Para que servem as urnas na União Européia?
A repercussão da decisão tomada pela maioria dos eleitores na República da Irlanda, em não adotar o Tratado de Lisboa, que substituiu a também rechaçada Constituição Européia, revela o cerne da propalada democracia européia: 'só serve se está a nosso f
Publicado 17/06/2008 14:41
Em 2005, os povos da França e da Holanda votaram contra a instalação da Constituição Européia, um calhamaço de mais de seiscentas páginas que aboliria direitos dos trabalhadores e abriria o espaço para que a Europa se tornasse — ainda mais — uma federação de Estados movida unicamente pelos interesses financeiros do grande capital.
Tanto pela esquerda quanto pela direita, o calhamaço foi repudiado. O golpe foi sentido pela classe dirigente do continente. O chamado ''Tratado de Lisboa'', assinado na capital portuguesa, no dia 13 de dezembro de 2007, pelos 27 chefes de Estado e governo da União Européia, é um 'resumão' da mal-fadada constituição.
Ele pressupõe a federalização da UE e a criação de um super-estado europeu, cujas instituições não eleitas democraticamente seriam dominadas por uma direção escolhida pelos países ricos e de acordo com os interesses das suas multinacionais.
A fervura resultante da recusa popular na Irlanda já começou a fazer estragos na derrotada governança européia. Os dirigentes acusam os irlandeses de terem ''metido a Europa'' em um ''beco sem saída'' e agora querem que o governo Irlandês solucione o ''problema'', já que para a adoção do acordo se exige a unanimidade entre os 27 integrantes do grupo.
O secretário de Estado da Espanha, Diego López Garrido, defende a idéia de alijar a Irlanda do processo, uma vez que, segundo eles, não existem mais possibilidades de obter um consenso ainda maior que o obtido no falido Tratado de Lisboa.
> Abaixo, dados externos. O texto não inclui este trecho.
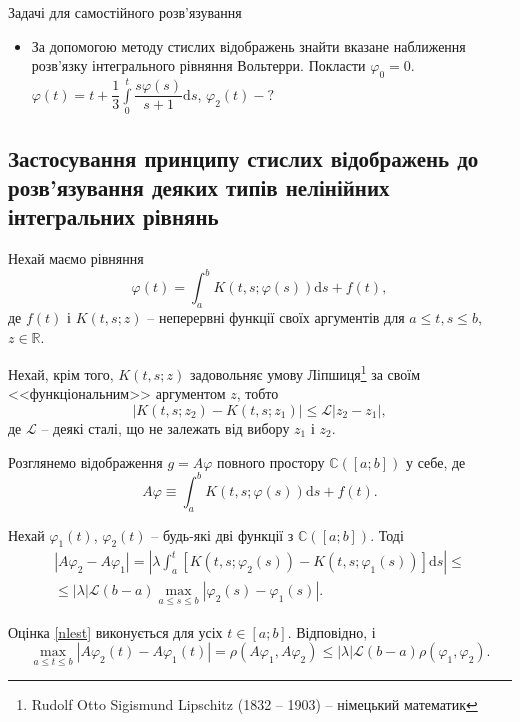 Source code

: \documentclass[14pt,twoside]{extreport}
\theoremstyle{mystyle}
\newcommand{\problems}{\bigskip\noindent\fbox{\HandPencilLeft}\hspace{6pt}\textsf{Задачі
		для самостійного розв'язування}}
\numberwithin{equation}{chapter}
\newcommand{\cab}{\mathbb{C}([a; b])}
\begin{document}
\begin{small}
\problems
\begin{itemize}
	\item За допомогою методу стислих відображень знайти вказане наближення розв'язку інтегрального рівняння Вольтерри. Покласти $\varphi_0=0$. $\varphi(t) = t + \dfrac{1}{3}\int\limits_{0}^{t} \dfrac{s\varphi(s)}{s+1} \mathrm{d}s$, $\varphi_2(t) - ?$
\end{itemize}
\end{small}

\subsection{Застосування принципу стислих відображень до розв'язування деяких типів нелінійних інтегральних рівнянь}

Нехай маємо рівняння
\begin{equation}\label{nlfred}
 \varphi(t) = \int_{a}^{b} K(t, s; \varphi(s)) \mathrm{d}s + f(t),
\end{equation}
де $f(t)$ і $K(t, s; z)$ -- неперервні функції своїх аргументів для $a \leqslant t, s \leqslant b$, $z\in \mathbb{R}$.

Нехай, крім того, $K(t, s; z)$ задовольняє умову Ліпшиця\footnote{Rudolf Otto Sigismund Lipschitz (1832 -- 1903) -- німецький математик} за своїм <<функціональним>> аргументом $z$, тобто
\[
 |K(t, s; z_2) - K(t, s; z_1)| \leqslant \mathscr{L} |z_2 -z_1|,
\]
де $\mathscr{L}$ -- деякі сталі, що не залежать від вибору $z_1$ і $z_2$.

Розглянемо відображення $g = A\varphi$ повного простору $\cab$ у себе, де
\begin{equation}
 A\varphi \equiv \int_{a}^{b} K(t, s; \varphi(s)) \mathrm{d}s + f(t).
\end{equation}

Нехай $\varphi_1(t)$, $\varphi_2(t)$ -- будь-які дві функції з $\cab$. Тоді
\begin{multline}\label{nlest}
 |A\varphi_2 - A\varphi_1| = \left|\lambda \int_{a}^{t} [K(t, s; \varphi_2(s)) - K(t, s; \varphi_1(s))]\mathrm{d}s\right|\leqslant\\
 \leqslant |\lambda| \mathscr{L} (b-a) \max\limits_{a \leqslant s \leqslant b} |\varphi_2(s) - \varphi_1(s)|.
\end{multline}

Оцінка \eqref{nlest} виконується для усіх $t \in [a; b]$. Відповідно, і
\[
 \max\limits_{a \leqslant t \leqslant b} |A\varphi_2(t) - A\varphi_1(t)| = \rho(A\varphi_1, A\varphi_2) \leqslant |\lambda| \mathscr{L}(b-a) \rho(\varphi_1, \varphi_2).
\]
\end{document}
O presidente espanhol, José Luís Rodríguez Zapatero, chegou a afirmar que se deve ''respeitar ''a decisão da maioria dos europeus de querer mais Europa''. O interessante é que o tal Tratado foi produto de negociação entre chefes de Estado, que determinaram evitar a consulta popular para, óbvio, chegarem à aprovação via ratificação de suas dóceis assembléias e parlamentos.
O enfurecido Zapatero ainda quis retirar do povo irlandês seu direito de expressar nas urnas o descontentamento com o Tratado — que só foi obtido por meio de duras negociações entre governantes —, afirmando que isso ''é um freio ao projeto europeu'' e pedindo aos governantes da Irlanda que solucionem o impasse.
Como, Zapatero não diz, mas é óbvio que não vai ser por meio de mais um referendo.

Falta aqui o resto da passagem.